In zehn Tagen wird Österreich nicht nur wissen, wer in den nächsten fünf Jahren den ORF führen wird. Dann ist auch von jedem der 35 Stiftungsräte bekannt, wen er gewählt hat: Alexander Wrabetz, Lisa Totzauer, Roland Weißmann, Thomas Prantner oder einen der zehn weiteren Kandidaten, denen heute niemand Chancen gibt. Aufgrund politischer Machtrealität scheint das Rennen schon gelaufen. Weißmann ist der türkise Favorit. ÖVP-Gesandte sind die Mehrheit im Wahlgremium.

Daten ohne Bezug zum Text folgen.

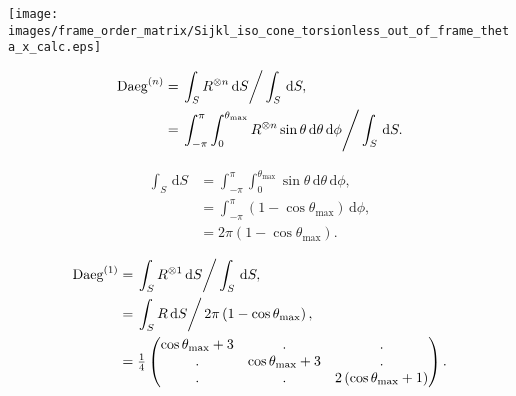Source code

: \documentclass[a4paper,11pt,twoside,openright]{book}
\def\lthtmlcheckvsize{\ifdim\ht\sizebox<\vsize 
  \ifdim\wd\sizebox<\hsize\expandafter\hfill\fi \expandafter\vfill
  \else\expandafter\vss\fi}%
\begin{document}
{\newpage\clearpage
{}%
\texttt{[image: images/frame\_order\_matrix/Sijkl\_iso\_cone\_torsionless\_out\_of\_frame\_theta\_x\_calc.eps]}%
\lthtmlpictureZ
\lthtmlcheckvsize\clearpage}

{\newpage\clearpage
\setcounter{equation}{27}
%
\begin{subequations}\begin{align}
\textrm{Daeg}^{(n)}&= \left. \int_S R^{\otimes n} \,\mathrm{d}S \right / \int_S \,\mathrm{d}S , \\
&= \left. \int_{-\pi}^{\pi} \int_{0}^{\theta_{\textrm{max}}} R^{\otimes n} \sin\theta \,\mathrm{d}\theta \,\mathrm{d}\phi  \right / \int_S \,\mathrm{d}S .
\end{align}\end{subequations}%
\lthtmldisplayZ
\lthtmlcheckvsize\clearpage}

{\newpage\clearpage
\setcounter{equation}{28}
%
\begin{subequations}\begin{align}
\int_S \,\mathrm{d}S &= \int_{-\pi}^{\pi} \int_{0}^{\theta_{\textrm{max}}} \sin\theta \,\mathrm{d}\theta \,\mathrm{d}\phi , \\
&= \int_{-\pi}^{\pi} \left( 1 - \cos\theta_{\textrm{max}}\right) \,\mathrm{d}\phi , \\
&= 2\pi \left( 1 - \cos\theta_{\textrm{max}}\right) .
\end{align}\end{subequations}%
\lthtmldisplayZ
\lthtmlcheckvsize\clearpage}

{\newpage\clearpage
\setcounter{equation}{29}
%
\begin{subequations}\begin{align}
\textrm{Daeg}^{(1)}&= \left. \int_S R^{\otimes 1} \,\mathrm{d}S \right / \int_S \,\mathrm{d}S , \\
&= \left. \int_S R \,\mathrm{d}S \right / 2\pi \left( 1 - \cos\theta_{\textrm{max}}\right) , \\
&= \tfrac{1}{4}\begin{pmatrix}
\cos\theta_{\textrm{max}}+ 3 & .                     & . \\
.                     & \cos\theta_{\textrm{max}}+ 3 & . \\
.                     & .                     & 2\left( \cos\theta_{\textrm{max}}+ 1 \right) \\
\end{pmatrix} .
\end{align}\end{subequations}%
\lthtmldisplayZ
\lthtmlcheckvsize\clearpage}
\end{document}
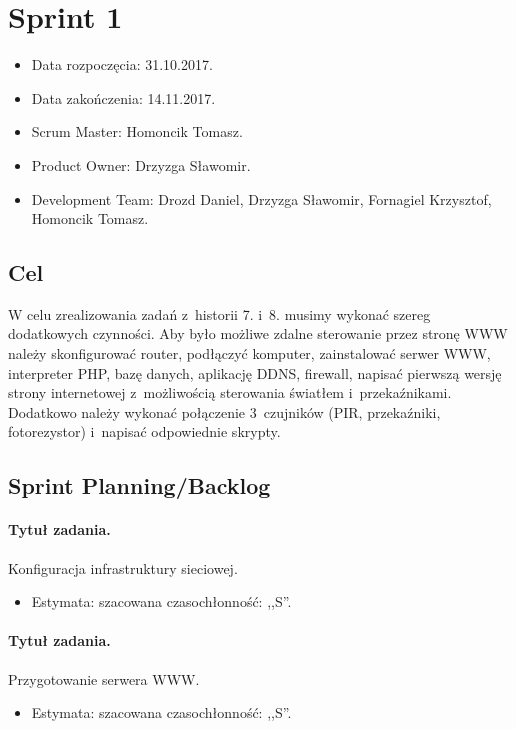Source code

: \section{Sprint 1}
	\begin{itemize}
		\item Data rozpoczęcia: 31.10.2017.
		\item Data zakończenia: 14.11.2017.
		\item Scrum Master: Homoncik Tomasz.
		\item Product Owner: Drzyzga Sławomir.
		\item Development Team: Drozd Daniel, Drzyzga Sławomir, Fornagiel Krzysztof, Homoncik Tomasz.
	\end{itemize}
\subsection{Cel} 

	
	W celu zrealizowania zadań z~historii 7. i~8. musimy wykonać szereg dodatkowych czynności. Aby było możliwe zdalne sterowanie przez stronę WWW należy skonfigurować router, podłączyć komputer, zainstalować serwer WWW, interpreter PHP, bazę danych, aplikację DDNS, firewall, napisać pierwszą wersję strony internetowej z~możliwością sterowania światłem i~przekaźnikami. Dodatkowo należy wykonać połączenie 3~czujników (PIR, przekaźniki, fotorezystor) i~napisać odpowiednie skrypty.
	
	
	
\subsection{Sprint Planning/Backlog}
	
	\paragraph{Tytuł zadania.} Konfiguracja infrastruktury sieciowej.
	\begin{itemize}
		\item Estymata: szacowana czasochłonność: ,,S''.
	\end{itemize}
	
	\paragraph{Tytuł zadania.} Przygotowanie serwera WWW.
	\begin{itemize}
		\item Estymata: szacowana czasochłonność: ,,S''.
	\end{itemize}
	
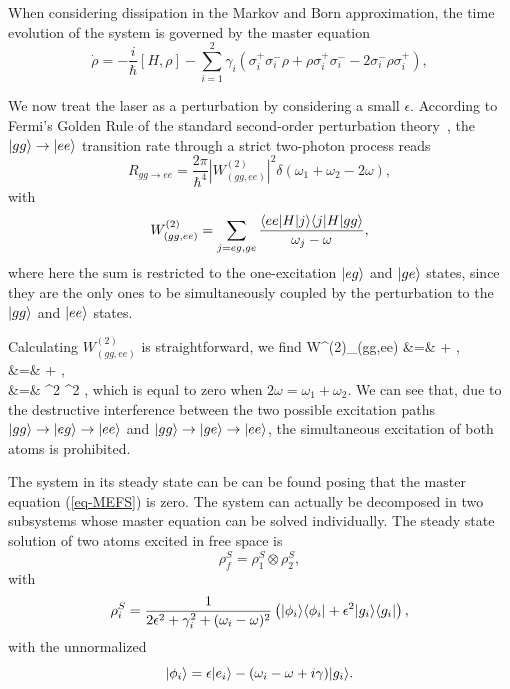 When considering dissipation in the Markov and Born approximation, the time evolution of the system is governed by the master equation
\begin{equation}
\dot\rho = - \frac{i}{\hbar} [H,\rho] -  \sum_{i=1}^2 \gamma_i (\sigma_i^+ \sigma_i^- \rho +\rho \sigma_i^+ \sigma_i^- -2 \sigma_i^- \rho \sigma_i^+), \label{eq-MEFS}
\end{equation}

We now treat the laser as a perturbation by considering a small $\epsilon$. 
According to Fermi's Golden Rule of the standard second-order perturbation theory~\cite{Lou00}, the $| gg \rangle \rightarrow | ee \rangle$ transition rate through a strict two-photon process reads
\[ R_{gg \rightarrow ee} = \frac{2 \pi}{\hbar^4}  |W^{(2)}_{(gg,ee)}|^2 \delta(\omega_1+\omega_2 - 2\omega), \]
with
\[ W^{(2)}_{(gg,ee)} = \sum_{j=eg,ge} \frac{ \langle ee | H | j \rangle\langle j | H | gg \rangle }{\omega_j-\omega}, \]
where here the sum is restricted to the one-excitation $| eg \rangle$ and $| ge \rangle$ states, since they are the only ones to be simultaneously coupled by the perturbation to the $| gg \rangle$ and $| ee \rangle$ states.

Calculating $W^{(2)}_{(gg,ee)}$ is straightforward, we find
\bea
 W^{(2)}_{(gg,ee)} &=& + , \\
 &=&  + , \\
 &=& \hbar^2 \epsilon^2  ,
\eea
which is equal to zero  when $2 \omega = \omega_1 + \omega_2$. We can see that, due to the destructive interference between the two possible excitation paths $| gg \rangle \rightarrow | eg \rangle \rightarrow  | ee \rangle$ and $| gg \rangle \rightarrow | ge \rangle \rightarrow  | ee \rangle$, the simultaneous excitation of both atoms is prohibited. 

The system in its steady state can be can be found posing that the master equation (\ref{eq-MEFS}) is zero. The system can actually be decomposed in two subsystems whose master equation can be solved individually. The steady state solution of two atoms excited in free space is
\[ \rho^S_f = \rho^S_1 \otimes \rho^S_2, \]
with
\[ \rho^S_i = \frac{1}{2\epsilon^2+ \gamma_i^2 + (\omega_i-\omega)^2} \left( | \phi_i \rangle \langle \phi_i | + \epsilon^2 | g_i \rangle \langle g_i |\right), \]
with the unnormalized
\[ | \phi_i \rangle = \epsilon | e_i \rangle - (\omega_i-\omega + i \gamma) | g_i \rangle.\]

Im Gesetz steht aber auch: "Die Mitglieder des Stiftungsrates haben dieselbe Sorgfaltspflicht und Verantwortlichkeit wie Aufsichtsratsmitglieder einer Aktiengesellschaft." Ein Abstimmverhalten, das die Hausinteressen Parteiwünschen unterordnet, ist demnach sogar klagbar. Das wirft Fragen auf, die Stiftungsräte (sich) stellen sollten, bevor sie sich leichtfertig als Erfüllungsgehilfen des falschen Absenders offenbaren:
Genügt meine Expertise zur Beurteilung der Konzepte und Kandidaten? Sind mir die Unterschiede ausreichend bewusst? Wer bringt die stärkste demokratiepolitische Position? Wer hat den größten Nutzen für den ORF? Wer versteht am besten die technologischen Herausforderungen? Wer verfügt über die realistischsten Vorstellungen über den Wettbewerb mit globalen Konzernen? Wer hat die klarsten Ansagen für Konkurrenz und Kooperation mit nationalen Marktbegleitern? Wem ist der deutlichste Widerstand gegenüber parteilichen Begehren zuzutrauen? Wer garantiert am ehesten den Vorrang des Informationsauftrags? Wer verkörpert am überzeugendsten die Unabhängigkeit?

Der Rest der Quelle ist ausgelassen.